En France, Aliénor de Vidal de la Blache a souvent pu poser sa tente dans des fermes. "Il y avait à la fois ce lien humain, cette rencontre. Et je m'imposais un peu moins." explique-t-elle. En Albanie, la pèlerine a expérimenté une vraie solidarité et n’a jamais dormi dehors : "En Europe, on est très attentif à son espace vital. Beaucoup plus que dans les Balkans. En Albanie, le manque de place n’a à aucun moment été une raison de me dire non."
Il y a un vrai mystère dans ce qui se joue chez la personne qui accueille et celle qui est accueillie. On touche à quelque chose au cœur de l’humanité
La marcheuse a cependant quelques fois subi du rejet, notamment en Italie où un prêtre lui a spécifié ne pas avoir de place pour des gens "comme elle". "Qu’entendait-il pas des gens "comme moi", je ne sais pas. Mais j’ai senti qu’il me voyait dans une espèce de généralité, d’étiquette, de préjugé. Et ça, ca été très dur." Pour Aliénor de Vidal de la Blache, le rejet s’explique par la peur : "La peur d’accueillir l’étranger, de se faire voler, de se faire envahir dans son espace."
Ses expériences moins joyeuses n’ont pas entaché la gratitude de la pèlerine pour toutes les personnes qui lui ouvert leur porte : "Il y a un vrai mystère dans ce qui se joue chez la personne qui accueille et celle qui est accueillie. On touche à quelque chose au cœur de l’humanité. C’est éphémère, mais ca touche à l’essentiel, au plus profond."

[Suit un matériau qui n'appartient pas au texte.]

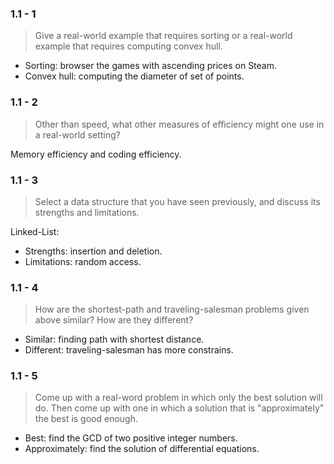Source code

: ### 1.1 - 1

> Give a real-world example that requires sorting or a real-world example that requires computing convex hull.

* Sorting: browser the games with ascending prices on Steam.
* Convex hull: computing the diameter of set of points.

### 1.1 - 2

> Other than speed, what other measures of efficiency might one use in a real-world setting?

Memory efficiency and coding efficiency.

### 1.1 - 3

> Select a data structure that you have seen previously, and discuss its strengths and limitations.

Linked-List:
* Strengths: insertion and deletion.
* Limitations: random access.

### 1.1 - 4

> How are the shortest-path and traveling-salesman problems given above similar? How are they different?

* Similar: finding path with shortest distance.
* Different: traveling-salesman has more constrains.

### 1.1 - 5

> Come up with a real-word problem in which only the best solution will do. Then come up with one in which a solution that is "approximately" the best is good enough.

* Best: find the GCD of two positive integer numbers.
* Approximately: find the solution of differential equations.
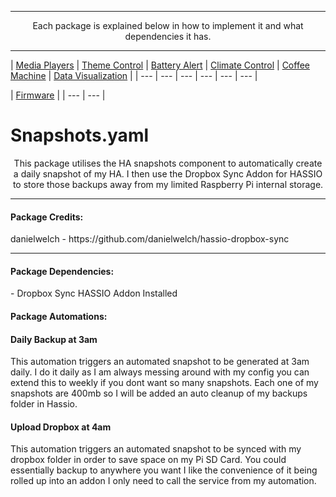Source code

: <hr *** </hr>
<p align="center">Each package is explained below in how to implement it and what dependencies it has.</p>
<hr --- </hr> 

| [Media Players](https://github.com/HalEEfacts/SmartHome/blob/master/config/packages/media_players.yaml) 
| [Theme Control](https://github.com/HalEEfacts/SmartHome/blob/master/config/packages/theme_control.yaml) 
| [Battery Alert](https://github.com/JamesMcCarthy79/Home-Assistant-Config/tree/master/config/packages/battery_alert) 
| [Climate Control](https://github.com/JamesMcCarthy79/Home-Assistant-Config/tree/master/config/packages/climate_control) 
| [Coffee Machine](https://github.com/JamesMcCarthy79/Home-Assistant-Config/tree/master/config/packages/coffee_machine) 
| [Data Visualization](https://github.com/JamesMcCarthy79/Home-Assistant-Config/tree/master/config/packages/data_visualization) | 
| --- | --- | --- | --- | --- | --- |

| [Firmware](https://github.com/JamesMcCarthy79/Home-Assistant-Config/tree/master/config/packages/firmware) |
| --- | --- |


# Snapshots.yaml
<p align="center">This package utilises the HA snapshots component to automatically create a daily snapshot of my HA. I then use the Dropbox Sync Addon for HASSIO to store those backups away from my limited Raspberry Pi internal storage.</p>
<hr --- </hr> 

<h4 align="left">Package Credits:</h4>
<p align="left">danielwelch - https://github.com/danielwelch/hassio-dropbox-sync</br>

<hr --- </hr>

<h4 align="left">Package Dependencies:</h4>
<p align="left">- Dropbox Sync HASSIO Addon Installed</br>
<h4 align="left">Package Automations:</h4>
<h4 align="left">Daily Backup at 3am</h4>
<p align="left">This automation triggers an automated snapshot to be generated at 3am daily. I do it daily as I am always messing around with my config you can extend this to weekly if you dont want so many snapshots. Each one of my snapshots are 400mb so I will be added an auto cleanup of my backups folder in Hassio.</p>
<h4 align="left">Upload Dropbox at 4am</h4>
<p align="left">This automation triggers an automated snapshot to be synced with my dropbox folder in order to save space on my Pi SD Card. You could essentially backup to anywhere you want I like the convenience of it being rolled up into an addon I only need to call the service from my automation.</p>
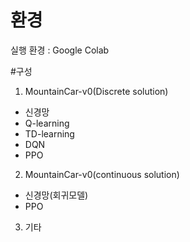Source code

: # 환경
실행 환경 : Google Colab

#구성
1. MountainCar-v0(Discrete solution)
  - 신경망
  - Q-learning
  - TD-learning
  - DQN
  - PPO
2. MountainCar-v0(continuous solution)
  - 신경망(회귀모델)
  - PPO
3. 기타
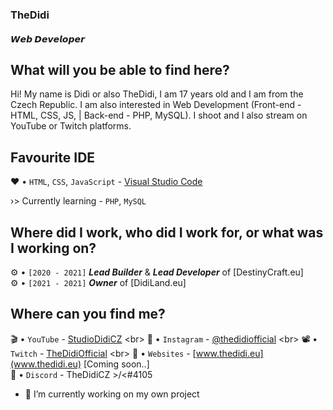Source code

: ### TheDidi

#### 𝙒𝙚𝙗 𝘿𝙚𝙫𝙚𝙡𝙤𝙥𝙚𝙧

## What will you be able to find here?
Hi! My name is Didi or also TheDidi, I am 17 years old and I am from the Czech Republic. I am also interested in Web Development (Front-end - HTML, CSS, JS, | Back-end - PHP, MySQL). I shoot and I also stream on YouTube or Twitch platforms.

## Favourite IDE
❤️ • `HTML`, `CSS`, `JavaScript` - [Visual Studio Code](https://code.visualstudio.com/download) <br>

›> Currently learning - `PHP`, `MySQL`

## Where did I work, who did I work for, or what was I working on? <br>
⚙️ • `[2020 - 2021]` ***Lead Builder*** & ***Lead Developer*** of [DestinyCraft.eu] <br>
⚙️ • `[2021 - 2021]` ***Owner*** of [DidiLand.eu] <br>

## Where can you find me?

🎬 • `YouTube` - [StudioDidiCZ]([https://www.youtube.com/channel/UC_lLen-FFlIm3t3i3u5tfWA](https://www.youtube.com/channel/UChxqWTKhoUIGkbqhpFKPqAA)) <br>
📸 • `Instagram` - [@thedidiofficial]([https://www.instagram.com/thedidi/](https://www.instagram.com/thedidiofficial/)) <br>
📽️ • `Twitch` - [TheDidiOfficial]([https://www.twitch.tv/venseyscode](https://www.twitch.tv/thedidiofficial)) <br>
📌 • `Websites` - [www.thedidi.eu](www.thedidi.eu) [Coming soon..]<br>
💬 • `Discord` - TheDidiCZ >/<#4105

- 🔭 I’m currently working on my own project 





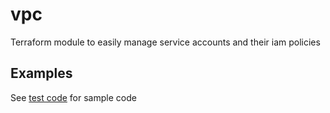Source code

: # vpc
Terraform module to easily manage service accounts and their iam policies 

## Examples

See [test code](tests) for sample code
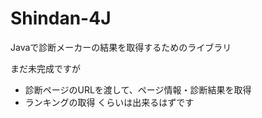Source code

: Shindan-4J
==========

Javaで診断メーカーの結果を取得するためのライブラリ

まだ未完成ですが
 - 診断ページのURLを渡して、ページ情報・診断結果を取得
 - ランキングの取得
くらいは出来るはずです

Dépendant de ses rencontres, tributaire également de la météo, le chemin d‘Aliénor n’aura pas été sans embuches. La jeune femme s’est cependant fixé pour règle de ne pas jamais faire de stop durant son parcours et de vivre dans le plus grand dépouillement possible : "Accepter d’avoir moins permet de mieux réaliser ce que l’on reçoit", expose-t-elle. "Le chemin est à l’image de la nature qui est tellement belle après la pluie. La moindre petite chose qui arrive après une difficulté vient comme un cadeau inouï."
Pour la marcheuse, le chemin aussi est à l’image de la vie, qui ne peut être traversée sans adversité. Le parcourir dans une extrême sobriété permettrait ainsi de mieux faire face aux épreuves : "Ça a été un grand apprentissage pour moi qui avait une tendance au déni, à détourner les difficultés", observe Aliénor de Vidal de la Blache.
Et c’est tout aussi sobrement qu’elle est arrivée à Jérusalem. « Je n’ai pas ressenti beaucoup d’émotions devant les lieux saints à Jérusalem, qui se situent dans un quartier de la ville où tout est très reconstruit". La pèlerine a été plus sensible à la vue des remparts de la ville Sainte, se souvient-elle : "J’ai eu la sensation d’ancrer mes pas dans ceux de milliers de pèlerins avant moi."
Fin de parcours donc pour la pèlerine ? Pas vraiment, objecte-elle : "Ce chemin continue à travers ce que je vis et à travers mon livre aussi. On n’arrive jamais vraiment. Heureusement d’ailleurs."